# [WORK TO BE COMPLETED]
Since pictures are not wanted in the copy, output only the rest of each record exactly.

# [PROVIDED RECORDS]

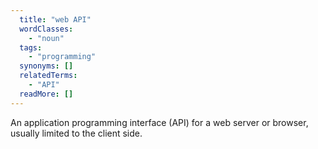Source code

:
 ```yaml
---
  title: "web API"
  wordClasses: 
    - "noun"
  tags: 
    - "programming"
  synonyms: []
  relatedTerms: 
    - "API"
  readMore: []
---
```

An application programming interface (API) for a web server or browser, usually limited to the client side.
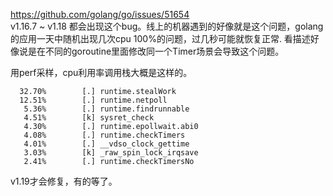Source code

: https://github.com/golang/go/issues/51654    
v1.16.7 ~ v1.18 都会出现这个bug。线上的机器遇到的好像就是这个问题，golang的应用一天中随机出现几次cpu 100%的问题，过几秒可能就恢复正常.
看描述好像说是在不同的goroutine里面修改同一个Timer场景会导致这个问题。

用perf采样，cpu利用率调用栈大概是这样的。
```text
  32.70%        [.] runtime.stealWork
  12.51%        [.] runtime.netpoll
   5.36%        [.] runtime.findrunnable
   4.51%        [k] sysret_check
   4.30%        [.] runtime.epollwait.abi0
   4.08%        [.] runtime.checkTimers
   4.01%        [.] __vdso_clock_gettime
   3.03%        [k] _raw_spin_lock_irqsave
   2.41%        [.] runtime.checkTimersNo
```

v1.19才会修复，有的等了。
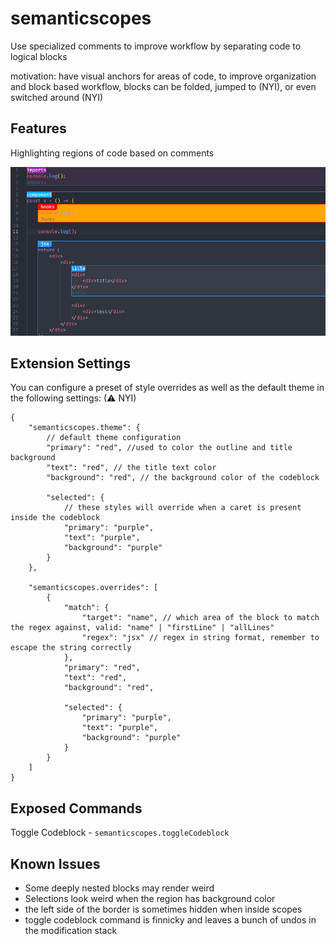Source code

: # semanticscopes

Use specialized comments to improve workflow by separating code to logical blocks

motivation:
have visual anchors for areas of code, to improve organization
and block based workflow, blocks can be folded, jumped to (NYI), or even switched around (NYI)

## Features

Highlighting regions of code based on comments

![screenshot 1](images/screenshot_1.png)

## Extension Settings

You can configure a preset of style overrides as well as the default theme in the following settings: (⚠ NYI)

```jsonc
{
	"semanticscopes.theme": {
		// default theme configuration
		"primary": "red", //used to color the outline and title background
		"text": "red", // the title text color
		"background": "red", // the background color of the codeblock

		"selected": {
			// these styles will override when a caret is present inside the codeblock
			"primary": "purple",
			"text": "purple",
			"background": "purple"
		}
	},

	"semanticscopes.overrides": [
		{
			"match": {
				"target": "name", // which area of the block to match the regex against, valid: "name" | "firstLine" | "allLines"
				"regex": "jsx" // regex in string format, remember to escape the string correctly
			},
			"primary": "red",
			"text": "red",
			"background": "red",

			"selected": {
				"primary": "purple",
				"text": "purple",
				"background": "purple"
			}
		}
	]
}
```

## Exposed Commands

Toggle Codeblock - `semanticscopes.toggleCodeblock`

## Known Issues

-   Some deeply nested blocks may render weird
-   Selections look weird when the region has background color
-   the left side of the border is sometimes hidden when inside scopes
-   toggle codeblock command is finnicky and leaves a bunch of undos in the modification stack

# [TASK ANSWER]
Source code

:
 ```yaml
---
  title: "web API"
  wordClasses: 
    - "noun"
  tags: 
    - "programming"
  synonyms: []
  relatedTerms: 
    - "API"
  readMore: []
---
```

An application programming interface (API) for a web server or browser, usually limited to the client side.
Source code

: https://github.com/golang/go/issues/51654    
v1.16.7 ~ v1.18 都会出现这个bug。线上的机器遇到的好像就是这个问题，golang的应用一天中随机出现几次cpu 100%的问题，过几秒可能就恢复正常.
看描述好像说是在不同的goroutine里面修改同一个Timer场景会导致这个问题。

用perf采样，cpu利用率调用栈大概是这样的。
```text
  32.70%        [.] runtime.stealWork
  12.51%        [.] runtime.netpoll
   5.36%        [.] runtime.findrunnable
   4.51%        [k] sysret_check
   4.30%        [.] runtime.epollwait.abi0
   4.08%        [.] runtime.checkTimers
   4.01%        [.] __vdso_clock_gettime
   3.03%        [k] _raw_spin_lock_irqsave
   2.41%        [.] runtime.checkTimersNo
```

v1.19才会修复，有的等了。
Source code

: # semanticscopes

Use specialized comments to improve workflow by separating code to logical blocks

motivation:
have visual anchors for areas of code, to improve organization
and block based workflow, blocks can be folded, jumped to (NYI), or even switched around (NYI)

## Features

Highlighting regions of code based on comments

![screenshot 1](images/screenshot_1.png)

## Extension Settings

You can configure a preset of style overrides as well as the default theme in the following settings: (⚠ NYI)

```jsonc
{
	"semanticscopes.theme": {
		// default theme configuration
		"primary": "red", //used to color the outline and title background
		"text": "red", // the title text color
		"background": "red", // the background color of the codeblock

		"selected": {
			// these styles will override when a caret is present inside the codeblock
			"primary": "purple",
			"text": "purple",
			"background": "purple"
		}
	},

	"semanticscopes.overrides": [
		{
			"match": {
				"target": "name", // which area of the block to match the regex against, valid: "name" | "firstLine" | "allLines"
				"regex": "jsx" // regex in string format, remember to escape the string correctly
			},
			"primary": "red",
			"text": "red",
			"background": "red",

			"selected": {
				"primary": "purple",
				"text": "purple",
				"background": "purple"
			}
		}
	]
}
```

## Exposed Commands

Toggle Codeblock - `semanticscopes.toggleCodeblock`

## Known Issues

-   Some deeply nested blocks may render weird
-   Selections look weird when the region has background color
-   the left side of the border is sometimes hidden when inside scopes
-   toggle codeblock command is finnicky and leaves a bunch of undos in the modification stack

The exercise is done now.